R v Smith, [1992] 2 SCR 915 is a leading decision on hearsay by the Supreme Court of Canada. This decision, along with R v Khan (1990), began what is called the "hearsay revolution", supplementing the traditional categorical approach to hearsay exceptions with a new "principled approach" based on reliability and necessity of testimony.

==Background==
Arthur Larry Smith was accused of killing Aritha Monalisa King. It was believed they had both traveled from Detroit to London, Ontario. While in Canada, Smith had asked King to smuggle drugs back for him. She refused and was killed by Smith. At trial, King's mother testified she received four phone calls from her daughter the night of her death. The last call came from near where her body was found. King had told her mother she would be home very soon.

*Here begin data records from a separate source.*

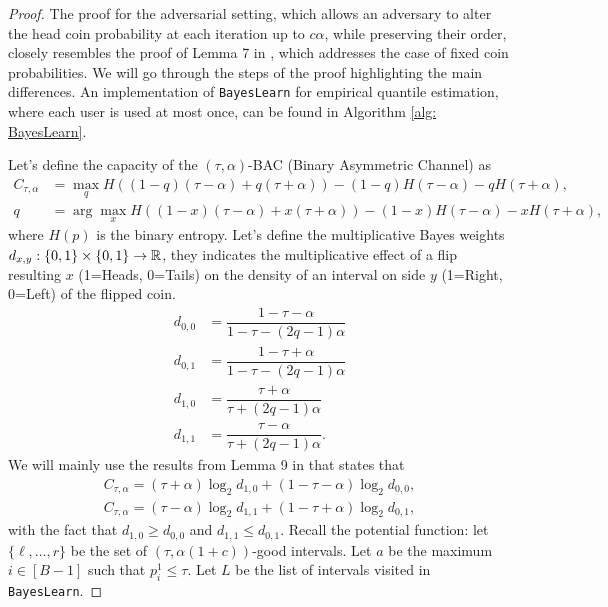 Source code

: \begin{proof}
The proof for the adversarial setting, which allows an adversary to alter the head coin probability at each iteration up to $c\alpha$, while preserving their order, closely resembles the proof of Lemma 7 in \cite{gretta2023sharp}, which addresses the case of fixed coin probabilities. We will go through the steps of the proof highlighting the main differences. An implementation of \texttt{BayesLearn} for empirical quantile estimation, where each user is used at most once, can be found in Algorithm \ref{alg: BayesLearn}.
%


Let's define the capacity of the $(\tau, \alpha)$-BAC (Binary Asymmetric Channel) as
\begin{align*}
    C_{\tau, \alpha} &= \max_{q} H((1-q)(\tau-\alpha)+q(\tau+\alpha)) -(1-q)H(\tau-\alpha)-qH(\tau+\alpha), \\
    q&=\arg \max_x H((1-x)(\tau-\alpha)+x(\tau+\alpha)) -(1-x)H(\tau-\alpha)-xH(\tau+\alpha),
\end{align*}
where $H(p)$ is the binary entropy. Let's define the multiplicative Bayes weights $d_{x,y}:\{0,1\}\times \{0,1\}\rightarrow \mathbb{R}$, they indicates the multiplicative effect of a flip resulting $x$ (1=Heads, 0=Tails) on the density of an interval on side $y$ (1=Right, 0=Left) of the flipped coin.
\begin{align*}
    d_{0,0} &= \dfrac{1-\tau-\alpha}{1-\tau-(2q-1)\alpha}\\
    d_{0,1} &= \dfrac{1-\tau+\alpha}{1-\tau-(2q-1)\alpha}\\
    d_{1,0} &= \dfrac{\tau +\alpha}{\tau+(2q-1)\alpha}\\
    d_{1,1} &= \dfrac{\tau-\alpha}{\tau+(2q-1)\alpha}.
\end{align*}
We will mainly use the results from Lemma 9 in \cite{gretta2023sharp} that states that
\begin{gather}
    C_{\tau, \alpha} = (\tau + \alpha)\log_2 d_{1,0} + (1-\tau-\alpha)\log_2 d_{0,0} \label{eq: lemma A.1 [1]},\\
    C_{\tau, \alpha} = (\tau -\alpha)\log_2 d_{1,1} + (1-\tau+\alpha)\log_2 d_{0,1} \label{eq: lemma A.1 [2]},
\end{gather}
with the fact that $d_{1,0} \geq d_{0,0}$ and $d_{1,1}\leq d_{0,1}$. Recall the potential function: let $\{\ell,\dots,r\}$ be the set of $(\tau,\alpha(1+c))$-good intervals. Let $a$ be the maximum $i \in [B-1]$ such that $p^1_i\leq \tau$. Let $L$ be the list of intervals visited in \texttt{BayesLearn}. 
%
%


\end{proof}
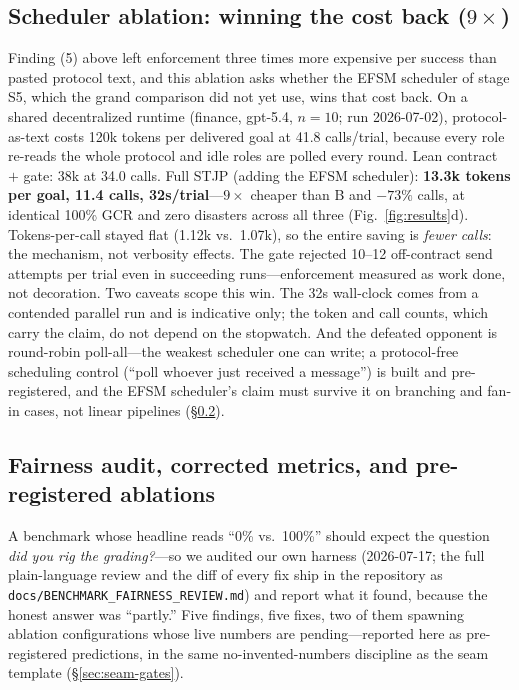 \documentclass{article}
\newcommand{\stjp}{\textsc{STJP}}
\begin{document}
\subsection{Scheduler ablation: winning the cost back ($9\times$)}
Finding (5) above left enforcement three times more expensive per success than pasted protocol text, and this ablation asks whether the EFSM scheduler of stage S5, which the grand comparison did not yet use, wins that cost back. On a shared decentralized runtime (finance, gpt-5.4, $n{=}10$; run 2026-07-02), protocol-as-text costs 120k tokens per delivered goal at 41.8 calls/trial, because every role re-reads the whole protocol and idle roles are polled every round. Lean contract $+$ gate: 38k at 34.0 calls. Full \stjp{} (adding the EFSM scheduler): \textbf{13.3k tokens per goal, 11.4 calls, 32s/trial}---$9\times$ cheaper than B and $-73\%$ calls, at identical 100\% GCR and zero disasters across all three (Fig.~\ref{fig:results}d). Tokens-per-call stayed flat (1.12k vs.\ 1.07k), so the entire saving is \emph{fewer calls}: the mechanism, not verbosity effects. The gate rejected 10--12 off-contract send attempts per trial even in succeeding runs---enforcement measured as work done, not decoration. Two caveats scope this win. The 32s wall-clock comes from a contended parallel run and is indicative only; the token and call counts, which carry the claim, do not depend on the stopwatch. And the defeated opponent is round-robin poll-all---the weakest scheduler one can write; a protocol-free scheduling control (``poll whoever just received a message'') is built and pre-registered, and the EFSM scheduler's claim must survive it on branching and fan-in cases, not linear pipelines (\S\ref{sec:fairaudit}).

\subsection{Fairness audit, corrected metrics, and pre-registered ablations}\label{sec:fairaudit}
A benchmark whose headline reads ``0\% vs.\ 100\%'' should expect the question \emph{did you rig the grading?}---so we audited our own harness (2026-07-17; the full plain-language review and the diff of every fix ship in the repository as \texttt{docs/BENCHMARK\_FAIRNESS\_REVIEW.md}) and report what it found, because the honest answer was ``partly.'' Five findings, five fixes, two of them spawning ablation configurations whose live numbers are pending---reported here as pre-registered predictions, in the same no-invented-numbers discipline as the seam template (\S\ref{sec:seam-gates}).
\end{document}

The issue before the Supreme Court was whether the statements could be admissible as evidence. The trial judge admitted the evidence and Smith was convicted. On appeal, the Court of Appeal for Ontario ordered a new trial.

==Judgment==
Lamer CJ, writing for the Court, dismissed the appeal. His reasons focused on the "principled approach" first developed in Khan. He found that the new approach was not just limited to child testimony but rather was a new method that applied to all hearsay statements, calling it a "triumph of a principled analysis over a set of ossified judicially created categories".

==See also==
- List of Supreme Court of Canada cases
- R v Starr
- R v Khelawon (2006)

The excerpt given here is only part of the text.